Let’s see if it works on the small scale. What would my Personal Leadership Communication Guide look like? I’m not leading anyone through an organizational change, but it might be worth going through the steps anyway.
I. Establishing Competence and Building Trustworthiness
Clarity of Purpose: I care about remembering and sharing what we learn. The problem is that we waste time by forgetting. We waste opportunities by hoarding what we know or being self-conscious about what we can teach. Think of all the time you spend rediscovering solutions to problems you’ve already solved. Think of when you stop and wonder, “Where did the time go?” with nothing to show for it. We learn so much, but it disappears. If we can get better at learning and sharing, imagine how much more we’d be able to do. I want to learn more about learning and sharing so that I can not only share my life, but also inspire and help other people share theirs.
Credentials and vulnerabilities: I’m not an expert. At 29 years old, I can’t even claim to have learned very much. I get things wrong. I make mistakes. I forget.
But it turns out that you don’t have to be an expert, and sharing probably even works better if you aren’t. I’ve been sharing my learning notes for more than ten years.
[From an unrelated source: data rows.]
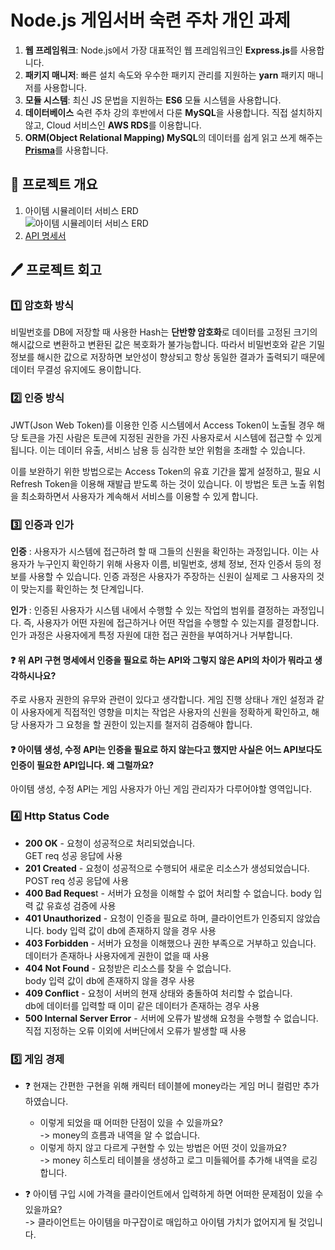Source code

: # Node.js 게임서버 숙련 주차 개인 과제

1. **웹 프레임워크**: Node.js에서 가장 대표적인 웹 프레임워크인 **Express.js**를 사용합니다.
2. **패키지 매니저**: 빠른 설치 속도와 우수한 패키지 관리를 지원하는 **yarn** 패키지 매니저를 사용합니다.
3. **모듈 시스템**: 최신 JS 문법을 지원하는 **ES6** 모듈 시스템을 사용합니다.
4. **데이터베이스**
   숙련 주차 강의 후반에서 다룬 **MySQL**을 사용합니다.
   직접 설치하지 않고, Cloud 서비스인 **AWS RDS**를 이용합니다.
5. **ORM(Object Relational Mapping)
   MySQL**의 데이터를 쉽게 읽고 쓰게 해주는 [**Prisma**](https://www.prisma.io/)를 사용합니다.

## 📘 프로젝트 개요

1. 아이템 시뮬레이터 서비스 ERD  
   ![아이템 시뮬레이터 서비스 ERD](https://drive.google.com/file/d/1ZSluU1bah3BaxbpPAdNFwqKfnjvSVTem/view?usp=sharing)
2. [API 명세서](https://chiseled-approval-5a0.notion.site/2.Node-js-a28348f1f000442c8a5920873c4d6df7?pvs=4)

## 🖊️ 프로젝트 회고

### 1️⃣ 암호화 방식

비밀번호를 DB에 저장할 때 사용한 Hash는 **단반향 암호화**로 데이터를 고정된 크기의 해시값으로 변환하고 변환된 값은 복호화가 불가능합니다. 따라서 비밀번호와 같은 기밀정보를 해시한 값으로 저장하면 보안성이 향상되고 항상 동일한 결과가 출력되기 때문에 데이터 무결성 유지에도 용이합니다.

### 2️⃣ 인증 방식

JWT(Json Web Token)를 이용한 인증 시스템에서 Access Token이 노출될 경우 해당 토큰을 가진 사람은 토큰에 지정된 권한을 가진 사용자로서 시스템에 접근할 수 있게 됩니다. 이는 데이터 유출, 서비스 남용 등 심각한 보안 위험을 초래할 수 있습니다.

이를 보완하기 위한 방법으로는 Access Token의 유효 기간을 짧게 설정하고, 필요 시 Refresh Token을 이용해 재발급 받도록 하는 것이 있습니다. 이 방법은 토큰 노출 위험을 최소화하면서 사용자가 계속해서 서비스를 이용할 수 있게 합니다.

### 3️⃣ 인증과 인가

**인증** : 사용자가 시스템에 접근하려 할 때 그들의 신원을 확인하는 과정입니다. 이는 사용자가 누구인지 확인하기 위해 사용자 이름, 비밀번호, 생체 정보, 전자 인증서 등의 정보를 사용할 수 있습니다. 인증 과정은 사용자가 주장하는 신원이 실제로 그 사용자의 것이 맞는지를 확인하는 첫 단계입니다.

**인가** : 인증된 사용자가 시스템 내에서 수행할 수 있는 작업의 범위를 결정하는 과정입니다. 즉, 사용자가 어떤 자원에 접근하거나 어떤 작업을 수행할 수 있는지를 결정합니다. 인가 과정은 사용자에게 특정 자원에 대한 접근 권한을 부여하거나 거부합니다.

#### ❓ 위 API 구현 명세에서 인증을 필요로 하는 API와 그렇지 않은 API의 차이가 뭐라고 생각하시나요?

주로 사용자 권한의 유무와 관련이 있다고 생각합니다. 게임 진행 상태나 개인 설정과 같이 사용자에게 직접적인 영향을 미치는 작업은 사용자의 신원을 정확하게 확인하고, 해당 사용자가 그 요청을 할 권한이 있는지를 철저히 검증해야 합니다.

#### ❓ 아이템 생성, 수정 API는 인증을 필요로 하지 않는다고 했지만 사실은 어느 API보다도 인증이 필요한 API입니다. 왜 그럴까요?

아이템 생성, 수정 API는 게임 사용자가 아닌 게임 관리자가 다루어야할 영역입니다.

### 4️⃣ Http Status Code

- **200 OK** - 요청이 성공적으로 처리되었습니다.  
  GET req 성공 응답에 사용
- **201 Created** - 요청이 성공적으로 수행되어 새로운 리소스가 생성되었습니다.  
  POST req 성공 응답에 사용
- **400 Bad Reques**t - 서버가 요청을 이해할 수 없어 처리할 수 없습니다.
  body 입력 값 유효성 검증에 사용
- **401 Unauthorized** - 요청이 인증을 필요로 하며, 클라이언트가 인증되지 않았습니다.
  body 입력 값이 db에 존재하지 않을 경우 사용
- **403 Forbidden** - 서버가 요청을 이해했으나 권한 부족으로 거부하고 있습니다.  
  데이터가 존재하나 사용자에게 권한이 없을 때 사용
- **404 Not Found** - 요청받은 리소스를 찾을 수 없습니다.  
  body 입력 값이 db에 존재하지 않을 경우 사용
- **409 Conflict** - 요청이 서버의 현재 상태와 충돌하여 처리할 수 없습니다.  
  db에 데이터를 입력할 때 이미 같은 데이터가 존재하는 경우 사용
- **500 Internal Server Error** - 서버에 오류가 발생해 요청을 수행할 수 없습니다.  
  직접 지정하는 오류 이외에 서버단에서 오류가 발생할 때 사용

### 5️⃣ 게임 경제

- ❓ 현재는 간편한 구현을 위해 캐릭터 테이블에 money라는 게임 머니 컬럼만 추가하였습니다.

  - 이렇게 되었을 때 어떠한 단점이 있을 수 있을까요?  
    -> money의 흐름과 내역을 알 수 없습니다.
  - 이렇게 하지 않고 다르게 구현할 수 있는 방법은 어떤 것이 있을까요?  
    -> money 히스토리 테이블을 생성하고 로그 미들웨어를 추가해 내역을 로깅합니다.

- ❓ 아이템 구입 시에 가격을 클라이언트에서 입력하게 하면 어떠한 문제점이 있을 수 있을까요?  
  -> 클라이언트는 아이템을 마구잡이로 매입하고 아이템 가치가 없어지게 될 것입니다.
I’ve been learning about drawing and screencasting as ways to share more effectively. I’ve even been working on learning how to interview people so that more people can share their lessons learned through me.
Empathy: I wouldn’t be this comfortable with learning and sharing in public without the amazing support of people who have taught me and encouraged me throughout the years. When I wrote about an obscure topic and heard, years later, from someone who used one of my tips to solve a problem, that appreciation spurred me to write more. When I made a mistake in my server configuration and sent hundreds of e-mails in a short span of time, people forgave me, and that forgiveness helped me be less afraid to experiment. I learn from comments, conversations, questions, role models, and inspirations. There’s so much out there, and that’s a real gift.
I know what it’s like to worry about whether you’re going to waste someone else’s time or mess up someone else’s work. Sometimes that keeps me from writing or publishing, but I’m getting better at going ahead anyway. More often, I struggle with not feeling that I understand something well enough to write about it – and then I remind myself that “showing my work” helps other people learn from or even correct it.
There’s a lot I need to learn about sharing more effectively. Writing with a plan. Cutting out excess. Making things clear. Drawing, editing video, and so on. I need questions and answers and feedback. I think it will be a good adventure.
Commonality: We’re all learning, and we all have more to learn.
Willingness to be known: Why does this matter to me personally? I was a child when I realized that life is too short to spend figuring everything out on my own. I devoured books – voracious enough that my grade school principal said I wasn’t a bookworm, but a booksnake.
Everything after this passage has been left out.